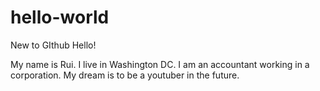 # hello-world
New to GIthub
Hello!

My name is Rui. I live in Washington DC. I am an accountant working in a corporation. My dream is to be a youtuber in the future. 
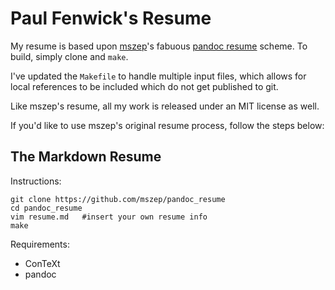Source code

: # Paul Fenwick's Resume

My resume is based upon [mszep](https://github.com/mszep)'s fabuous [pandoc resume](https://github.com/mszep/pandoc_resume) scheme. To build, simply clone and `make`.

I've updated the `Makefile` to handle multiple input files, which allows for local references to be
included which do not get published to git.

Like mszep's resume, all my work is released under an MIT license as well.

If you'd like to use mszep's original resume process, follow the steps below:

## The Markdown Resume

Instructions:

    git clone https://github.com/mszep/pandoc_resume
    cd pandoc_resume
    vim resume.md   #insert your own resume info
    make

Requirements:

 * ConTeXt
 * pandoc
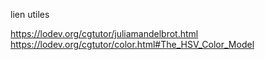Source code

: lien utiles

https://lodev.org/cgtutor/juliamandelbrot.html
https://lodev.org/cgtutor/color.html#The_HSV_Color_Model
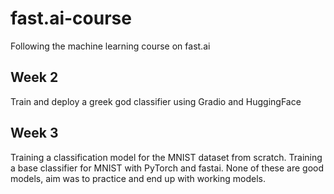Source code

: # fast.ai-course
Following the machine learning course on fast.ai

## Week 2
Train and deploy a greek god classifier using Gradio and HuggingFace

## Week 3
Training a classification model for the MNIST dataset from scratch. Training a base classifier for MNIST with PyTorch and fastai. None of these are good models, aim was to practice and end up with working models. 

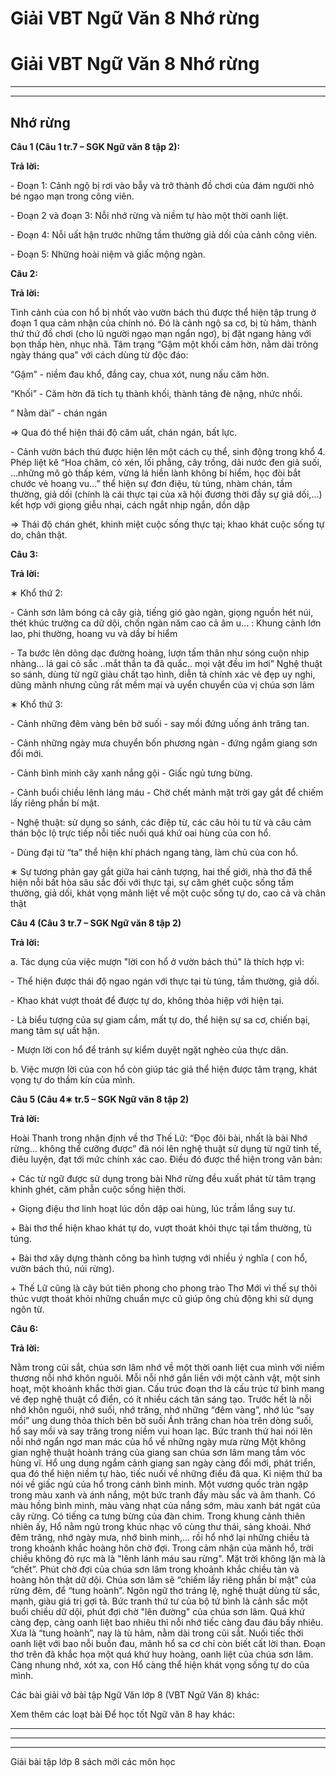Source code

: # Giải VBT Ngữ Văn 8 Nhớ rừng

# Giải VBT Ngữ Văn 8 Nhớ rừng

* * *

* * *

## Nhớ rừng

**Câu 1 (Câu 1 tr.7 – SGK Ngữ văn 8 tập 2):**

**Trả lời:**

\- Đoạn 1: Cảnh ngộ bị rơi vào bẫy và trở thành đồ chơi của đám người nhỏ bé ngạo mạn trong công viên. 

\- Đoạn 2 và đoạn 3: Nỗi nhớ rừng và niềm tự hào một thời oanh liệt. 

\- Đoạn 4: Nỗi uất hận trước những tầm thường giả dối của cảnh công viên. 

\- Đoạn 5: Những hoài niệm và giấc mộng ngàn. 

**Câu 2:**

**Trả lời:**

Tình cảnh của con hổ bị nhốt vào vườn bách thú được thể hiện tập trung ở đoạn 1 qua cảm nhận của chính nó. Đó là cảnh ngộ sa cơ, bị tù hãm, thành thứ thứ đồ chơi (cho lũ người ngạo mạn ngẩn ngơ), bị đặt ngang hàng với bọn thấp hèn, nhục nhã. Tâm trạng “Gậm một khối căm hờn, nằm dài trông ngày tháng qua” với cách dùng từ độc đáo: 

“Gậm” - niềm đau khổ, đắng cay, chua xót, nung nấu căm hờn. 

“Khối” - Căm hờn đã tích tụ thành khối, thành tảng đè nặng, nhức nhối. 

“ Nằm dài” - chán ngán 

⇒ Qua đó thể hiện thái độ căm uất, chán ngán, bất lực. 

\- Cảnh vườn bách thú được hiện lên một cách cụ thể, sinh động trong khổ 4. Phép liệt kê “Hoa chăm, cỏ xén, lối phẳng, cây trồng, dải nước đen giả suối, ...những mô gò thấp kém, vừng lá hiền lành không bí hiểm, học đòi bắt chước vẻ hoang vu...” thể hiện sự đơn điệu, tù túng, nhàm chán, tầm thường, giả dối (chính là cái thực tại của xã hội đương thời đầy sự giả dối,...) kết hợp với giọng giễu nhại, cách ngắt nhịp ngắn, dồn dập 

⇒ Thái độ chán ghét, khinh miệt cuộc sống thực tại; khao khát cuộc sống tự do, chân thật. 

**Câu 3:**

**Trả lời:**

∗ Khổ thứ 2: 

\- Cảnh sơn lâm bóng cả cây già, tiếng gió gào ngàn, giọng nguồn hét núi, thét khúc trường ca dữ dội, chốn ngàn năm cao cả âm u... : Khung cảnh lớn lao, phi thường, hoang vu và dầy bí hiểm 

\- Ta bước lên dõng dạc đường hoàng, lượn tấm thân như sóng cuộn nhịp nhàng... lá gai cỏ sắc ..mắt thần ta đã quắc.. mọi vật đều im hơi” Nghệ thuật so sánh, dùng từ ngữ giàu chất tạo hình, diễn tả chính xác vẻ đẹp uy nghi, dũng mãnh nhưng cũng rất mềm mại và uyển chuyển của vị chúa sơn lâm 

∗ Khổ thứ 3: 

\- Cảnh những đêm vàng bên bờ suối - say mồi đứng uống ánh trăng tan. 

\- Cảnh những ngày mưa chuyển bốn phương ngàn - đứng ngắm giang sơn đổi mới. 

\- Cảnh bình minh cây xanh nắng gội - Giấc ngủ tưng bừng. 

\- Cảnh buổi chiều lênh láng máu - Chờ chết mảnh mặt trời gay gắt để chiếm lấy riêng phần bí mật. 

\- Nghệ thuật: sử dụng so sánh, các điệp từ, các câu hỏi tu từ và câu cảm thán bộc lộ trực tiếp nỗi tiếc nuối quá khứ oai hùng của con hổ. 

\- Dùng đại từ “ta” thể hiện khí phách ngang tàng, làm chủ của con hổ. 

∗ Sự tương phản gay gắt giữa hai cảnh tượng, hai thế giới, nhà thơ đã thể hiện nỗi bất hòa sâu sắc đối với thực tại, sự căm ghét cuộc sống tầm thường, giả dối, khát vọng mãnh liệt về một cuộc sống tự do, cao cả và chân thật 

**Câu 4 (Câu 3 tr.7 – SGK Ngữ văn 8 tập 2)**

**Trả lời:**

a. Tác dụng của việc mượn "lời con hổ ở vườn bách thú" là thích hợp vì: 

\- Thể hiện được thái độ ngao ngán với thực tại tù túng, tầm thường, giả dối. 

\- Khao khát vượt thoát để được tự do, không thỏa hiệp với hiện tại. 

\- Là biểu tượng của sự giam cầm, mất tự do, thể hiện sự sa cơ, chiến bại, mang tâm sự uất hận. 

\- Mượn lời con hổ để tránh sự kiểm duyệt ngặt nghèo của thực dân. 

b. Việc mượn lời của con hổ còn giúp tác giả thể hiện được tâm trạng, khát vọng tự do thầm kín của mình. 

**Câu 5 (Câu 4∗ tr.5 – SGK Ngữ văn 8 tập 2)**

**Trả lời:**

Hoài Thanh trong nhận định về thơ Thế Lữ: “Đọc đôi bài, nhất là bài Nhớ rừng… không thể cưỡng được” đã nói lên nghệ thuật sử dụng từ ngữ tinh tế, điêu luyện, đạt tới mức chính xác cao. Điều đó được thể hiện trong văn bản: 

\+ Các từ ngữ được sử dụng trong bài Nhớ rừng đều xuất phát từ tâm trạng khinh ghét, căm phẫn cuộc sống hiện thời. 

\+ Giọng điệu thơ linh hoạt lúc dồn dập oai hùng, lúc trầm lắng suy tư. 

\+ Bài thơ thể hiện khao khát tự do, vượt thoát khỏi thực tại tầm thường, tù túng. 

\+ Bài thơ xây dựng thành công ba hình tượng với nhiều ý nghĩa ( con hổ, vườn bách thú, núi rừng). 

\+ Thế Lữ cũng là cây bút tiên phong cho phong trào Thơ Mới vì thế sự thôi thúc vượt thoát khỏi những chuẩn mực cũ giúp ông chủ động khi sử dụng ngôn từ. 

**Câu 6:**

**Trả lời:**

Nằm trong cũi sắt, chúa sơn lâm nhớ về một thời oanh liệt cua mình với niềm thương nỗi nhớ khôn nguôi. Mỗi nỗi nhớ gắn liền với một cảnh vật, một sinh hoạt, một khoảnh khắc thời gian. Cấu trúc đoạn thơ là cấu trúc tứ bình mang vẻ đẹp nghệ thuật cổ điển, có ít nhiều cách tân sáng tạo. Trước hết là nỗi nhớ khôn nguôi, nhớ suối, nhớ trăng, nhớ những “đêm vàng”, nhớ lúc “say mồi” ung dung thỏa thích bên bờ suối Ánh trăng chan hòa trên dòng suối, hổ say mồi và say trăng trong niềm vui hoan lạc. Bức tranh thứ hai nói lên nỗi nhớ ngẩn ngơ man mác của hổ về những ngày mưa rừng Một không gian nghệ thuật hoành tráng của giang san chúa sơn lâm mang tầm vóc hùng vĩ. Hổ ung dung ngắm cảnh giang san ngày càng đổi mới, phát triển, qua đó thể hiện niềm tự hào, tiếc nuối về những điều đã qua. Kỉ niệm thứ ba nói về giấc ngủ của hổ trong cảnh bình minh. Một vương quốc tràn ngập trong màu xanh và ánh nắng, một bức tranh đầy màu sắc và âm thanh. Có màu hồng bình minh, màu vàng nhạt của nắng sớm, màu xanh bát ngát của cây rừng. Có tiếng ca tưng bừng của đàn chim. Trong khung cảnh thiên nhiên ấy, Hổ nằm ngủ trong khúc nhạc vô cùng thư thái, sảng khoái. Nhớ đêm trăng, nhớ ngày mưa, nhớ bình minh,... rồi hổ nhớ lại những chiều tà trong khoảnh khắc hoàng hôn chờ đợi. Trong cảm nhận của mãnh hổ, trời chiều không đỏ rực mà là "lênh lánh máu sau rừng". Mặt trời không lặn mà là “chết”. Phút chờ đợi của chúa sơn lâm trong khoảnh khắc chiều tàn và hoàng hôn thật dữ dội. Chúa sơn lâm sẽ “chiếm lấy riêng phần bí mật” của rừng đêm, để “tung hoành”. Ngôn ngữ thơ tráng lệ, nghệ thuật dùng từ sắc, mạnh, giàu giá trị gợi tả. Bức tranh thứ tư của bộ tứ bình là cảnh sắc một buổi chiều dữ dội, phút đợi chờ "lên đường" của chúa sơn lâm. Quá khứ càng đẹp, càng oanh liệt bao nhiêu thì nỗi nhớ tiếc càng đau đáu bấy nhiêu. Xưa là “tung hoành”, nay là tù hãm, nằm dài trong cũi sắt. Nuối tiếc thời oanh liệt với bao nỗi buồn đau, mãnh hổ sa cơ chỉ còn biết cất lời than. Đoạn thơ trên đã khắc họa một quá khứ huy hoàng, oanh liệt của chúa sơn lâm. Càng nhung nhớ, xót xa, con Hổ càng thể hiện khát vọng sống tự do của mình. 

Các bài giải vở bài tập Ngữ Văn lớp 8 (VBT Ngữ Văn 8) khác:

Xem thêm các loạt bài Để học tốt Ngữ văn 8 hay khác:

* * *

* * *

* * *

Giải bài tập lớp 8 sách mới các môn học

--

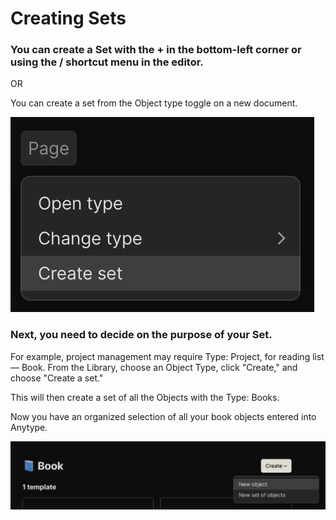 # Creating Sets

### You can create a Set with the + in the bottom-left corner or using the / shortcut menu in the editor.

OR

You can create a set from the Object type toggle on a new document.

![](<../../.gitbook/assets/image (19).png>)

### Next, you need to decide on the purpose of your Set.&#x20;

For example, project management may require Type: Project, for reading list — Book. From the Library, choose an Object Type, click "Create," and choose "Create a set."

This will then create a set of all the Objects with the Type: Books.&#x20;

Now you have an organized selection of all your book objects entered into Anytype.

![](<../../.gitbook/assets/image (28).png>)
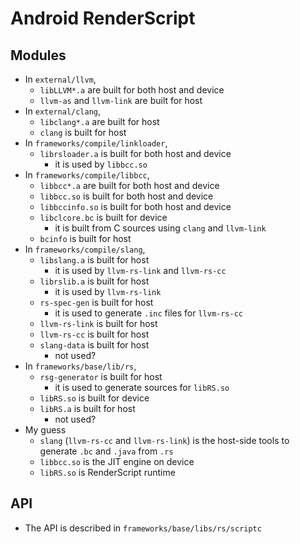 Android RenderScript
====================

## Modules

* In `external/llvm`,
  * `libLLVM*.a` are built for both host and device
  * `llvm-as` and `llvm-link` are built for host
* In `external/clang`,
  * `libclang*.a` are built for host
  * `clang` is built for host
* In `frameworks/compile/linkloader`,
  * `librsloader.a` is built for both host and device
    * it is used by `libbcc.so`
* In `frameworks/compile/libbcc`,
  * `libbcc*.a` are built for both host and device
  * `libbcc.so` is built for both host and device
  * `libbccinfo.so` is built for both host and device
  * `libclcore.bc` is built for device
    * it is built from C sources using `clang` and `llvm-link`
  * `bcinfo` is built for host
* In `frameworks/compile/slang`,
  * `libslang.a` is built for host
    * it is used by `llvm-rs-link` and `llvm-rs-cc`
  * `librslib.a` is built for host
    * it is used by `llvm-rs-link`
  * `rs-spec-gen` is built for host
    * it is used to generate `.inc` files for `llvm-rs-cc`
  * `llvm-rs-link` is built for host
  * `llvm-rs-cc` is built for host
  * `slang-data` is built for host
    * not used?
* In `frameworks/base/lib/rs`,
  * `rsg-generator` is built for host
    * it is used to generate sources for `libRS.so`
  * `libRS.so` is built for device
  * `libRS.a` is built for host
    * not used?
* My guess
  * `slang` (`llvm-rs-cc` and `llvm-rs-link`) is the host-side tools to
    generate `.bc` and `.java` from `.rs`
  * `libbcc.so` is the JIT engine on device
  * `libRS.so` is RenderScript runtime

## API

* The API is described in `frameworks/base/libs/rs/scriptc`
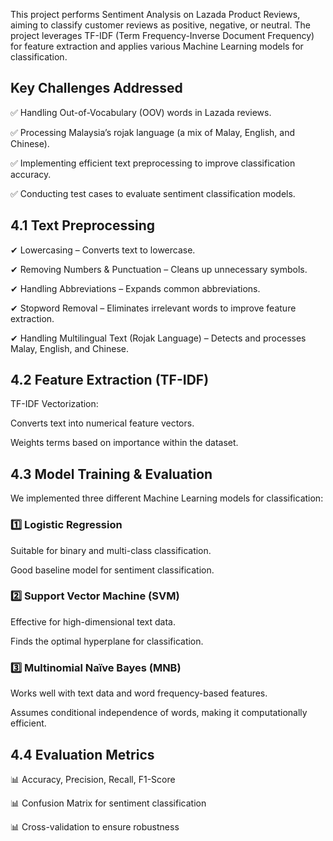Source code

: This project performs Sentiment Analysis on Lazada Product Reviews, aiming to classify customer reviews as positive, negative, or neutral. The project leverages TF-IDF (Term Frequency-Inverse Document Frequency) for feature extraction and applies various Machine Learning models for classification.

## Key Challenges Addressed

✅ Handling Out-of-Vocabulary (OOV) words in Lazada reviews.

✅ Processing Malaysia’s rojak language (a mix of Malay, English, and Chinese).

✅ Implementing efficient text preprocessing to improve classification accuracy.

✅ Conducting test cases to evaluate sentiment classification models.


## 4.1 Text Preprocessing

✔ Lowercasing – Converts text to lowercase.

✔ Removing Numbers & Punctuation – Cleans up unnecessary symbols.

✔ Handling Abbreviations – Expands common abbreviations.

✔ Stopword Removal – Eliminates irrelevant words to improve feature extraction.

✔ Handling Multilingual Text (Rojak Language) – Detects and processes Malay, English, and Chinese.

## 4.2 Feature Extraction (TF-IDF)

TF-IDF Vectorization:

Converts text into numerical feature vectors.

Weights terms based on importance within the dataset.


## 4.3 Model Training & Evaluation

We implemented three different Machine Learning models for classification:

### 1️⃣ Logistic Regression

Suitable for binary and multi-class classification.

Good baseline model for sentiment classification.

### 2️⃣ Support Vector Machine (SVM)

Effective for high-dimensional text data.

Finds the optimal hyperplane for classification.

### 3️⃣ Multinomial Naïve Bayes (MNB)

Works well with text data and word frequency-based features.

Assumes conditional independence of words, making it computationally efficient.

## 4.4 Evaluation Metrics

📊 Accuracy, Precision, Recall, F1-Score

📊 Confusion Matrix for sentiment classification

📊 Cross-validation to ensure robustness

--

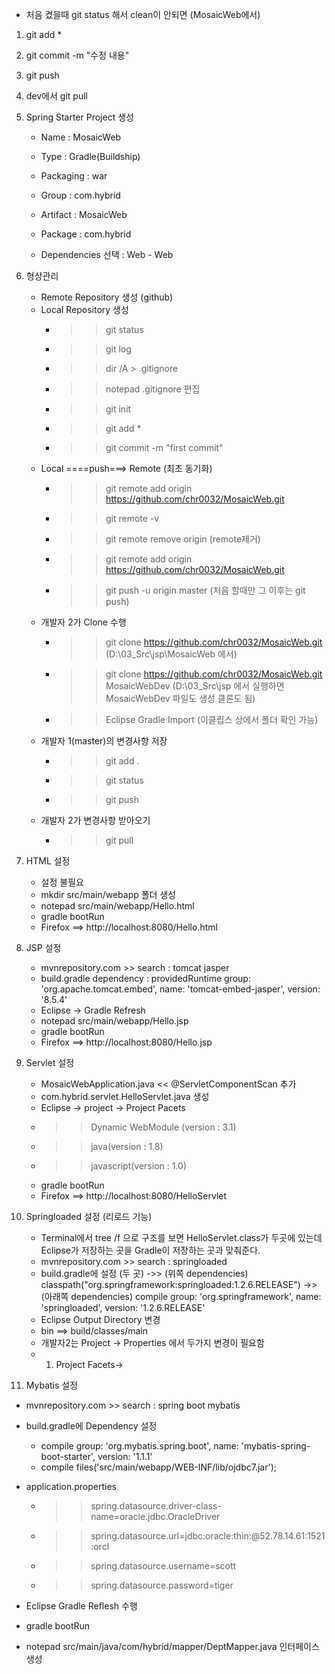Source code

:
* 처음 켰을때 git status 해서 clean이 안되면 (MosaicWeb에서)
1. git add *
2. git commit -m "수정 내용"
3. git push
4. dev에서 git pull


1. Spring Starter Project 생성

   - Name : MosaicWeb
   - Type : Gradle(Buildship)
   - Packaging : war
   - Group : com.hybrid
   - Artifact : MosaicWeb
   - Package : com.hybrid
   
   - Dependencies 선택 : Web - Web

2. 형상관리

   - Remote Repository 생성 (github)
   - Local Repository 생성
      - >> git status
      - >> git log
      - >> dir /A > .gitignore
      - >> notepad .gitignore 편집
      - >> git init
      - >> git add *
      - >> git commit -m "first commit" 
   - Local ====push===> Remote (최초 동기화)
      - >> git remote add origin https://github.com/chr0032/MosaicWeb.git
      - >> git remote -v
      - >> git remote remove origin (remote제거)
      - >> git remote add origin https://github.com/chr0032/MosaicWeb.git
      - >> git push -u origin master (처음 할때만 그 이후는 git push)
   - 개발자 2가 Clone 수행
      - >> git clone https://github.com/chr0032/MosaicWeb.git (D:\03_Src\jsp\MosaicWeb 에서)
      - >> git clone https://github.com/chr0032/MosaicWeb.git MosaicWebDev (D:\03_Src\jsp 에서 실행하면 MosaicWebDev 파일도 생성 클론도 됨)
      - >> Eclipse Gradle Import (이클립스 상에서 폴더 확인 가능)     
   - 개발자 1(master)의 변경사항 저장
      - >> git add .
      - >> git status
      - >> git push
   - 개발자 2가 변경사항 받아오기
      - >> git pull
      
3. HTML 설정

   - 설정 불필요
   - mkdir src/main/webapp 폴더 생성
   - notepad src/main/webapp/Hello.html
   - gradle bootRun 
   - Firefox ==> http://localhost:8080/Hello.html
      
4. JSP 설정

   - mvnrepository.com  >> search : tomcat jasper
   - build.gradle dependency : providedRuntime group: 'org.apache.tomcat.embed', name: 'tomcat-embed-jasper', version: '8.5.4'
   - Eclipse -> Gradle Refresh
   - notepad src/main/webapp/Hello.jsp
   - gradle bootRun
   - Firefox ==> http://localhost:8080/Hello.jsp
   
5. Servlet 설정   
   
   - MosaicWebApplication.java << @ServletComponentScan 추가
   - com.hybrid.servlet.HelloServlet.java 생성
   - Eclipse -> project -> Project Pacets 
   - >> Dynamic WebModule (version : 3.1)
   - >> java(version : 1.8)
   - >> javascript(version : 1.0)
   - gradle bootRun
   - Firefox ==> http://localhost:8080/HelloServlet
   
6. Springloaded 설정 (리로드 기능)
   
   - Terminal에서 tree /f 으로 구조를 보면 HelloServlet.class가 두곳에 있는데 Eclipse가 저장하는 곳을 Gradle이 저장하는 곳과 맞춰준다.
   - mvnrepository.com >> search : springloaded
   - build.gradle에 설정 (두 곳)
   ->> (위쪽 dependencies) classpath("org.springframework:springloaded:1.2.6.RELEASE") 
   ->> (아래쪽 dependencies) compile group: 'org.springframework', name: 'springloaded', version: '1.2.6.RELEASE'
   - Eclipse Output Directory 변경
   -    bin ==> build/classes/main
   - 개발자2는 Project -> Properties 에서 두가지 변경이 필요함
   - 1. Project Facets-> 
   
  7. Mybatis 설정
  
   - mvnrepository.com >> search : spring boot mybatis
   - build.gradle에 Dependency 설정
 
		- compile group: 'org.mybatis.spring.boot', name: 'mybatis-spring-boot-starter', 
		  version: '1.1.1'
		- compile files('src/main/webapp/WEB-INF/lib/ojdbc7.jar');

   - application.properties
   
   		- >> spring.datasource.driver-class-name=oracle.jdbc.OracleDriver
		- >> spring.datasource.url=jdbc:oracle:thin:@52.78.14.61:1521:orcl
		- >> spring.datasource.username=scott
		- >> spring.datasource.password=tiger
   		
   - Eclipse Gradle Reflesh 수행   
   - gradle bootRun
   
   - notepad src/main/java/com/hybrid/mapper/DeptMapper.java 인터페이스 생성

--

### TASK TO CARRY OUT
All lines above holding the word "viên" make up the answer; copy each one.

### ANSWER BELOW
\- Đoạn 1: Cảnh ngộ bị rơi vào bẫy và trở thành đồ chơi của đám người nhỏ bé ngạo mạn trong công viên. 
\- Đoạn 4: Nỗi uất hận trước những tầm thường giả dối của cảnh công viên. 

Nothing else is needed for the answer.